WHAT YOU WILL DO
Copy each line of the entries that includes the word "Illuminate".

··· EXCERPTED DATA ···

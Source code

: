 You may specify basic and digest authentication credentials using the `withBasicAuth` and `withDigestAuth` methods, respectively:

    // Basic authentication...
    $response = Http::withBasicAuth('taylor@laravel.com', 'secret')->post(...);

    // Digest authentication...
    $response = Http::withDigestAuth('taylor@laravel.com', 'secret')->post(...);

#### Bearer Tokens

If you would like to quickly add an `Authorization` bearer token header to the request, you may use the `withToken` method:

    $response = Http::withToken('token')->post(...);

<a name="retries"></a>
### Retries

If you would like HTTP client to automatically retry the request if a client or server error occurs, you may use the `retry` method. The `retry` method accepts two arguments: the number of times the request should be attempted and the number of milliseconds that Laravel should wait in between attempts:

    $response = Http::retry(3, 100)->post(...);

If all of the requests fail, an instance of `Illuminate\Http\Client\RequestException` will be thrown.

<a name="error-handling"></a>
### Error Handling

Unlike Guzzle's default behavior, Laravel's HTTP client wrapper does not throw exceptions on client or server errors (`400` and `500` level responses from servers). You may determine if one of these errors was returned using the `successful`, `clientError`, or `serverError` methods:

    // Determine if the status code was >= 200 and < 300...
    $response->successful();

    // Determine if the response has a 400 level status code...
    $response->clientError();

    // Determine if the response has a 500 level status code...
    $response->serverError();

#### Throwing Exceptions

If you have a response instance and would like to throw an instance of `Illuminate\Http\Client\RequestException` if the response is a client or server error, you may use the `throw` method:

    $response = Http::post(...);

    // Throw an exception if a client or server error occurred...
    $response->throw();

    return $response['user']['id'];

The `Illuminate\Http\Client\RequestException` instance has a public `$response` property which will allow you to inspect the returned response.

···

ANSWER TO THIS PROBLEM
If all of the requests fail, an instance of `Illuminate\Http\Client\RequestException` will be thrown.
If you have a response instance and would like to throw an instance of `Illuminate\Http\Client\RequestException` if the response is a client or server error, you may use the `throw` method:
The `Illuminate\Http\Client\RequestException` instance has a public `$response` property which will allow you to inspect the returned response.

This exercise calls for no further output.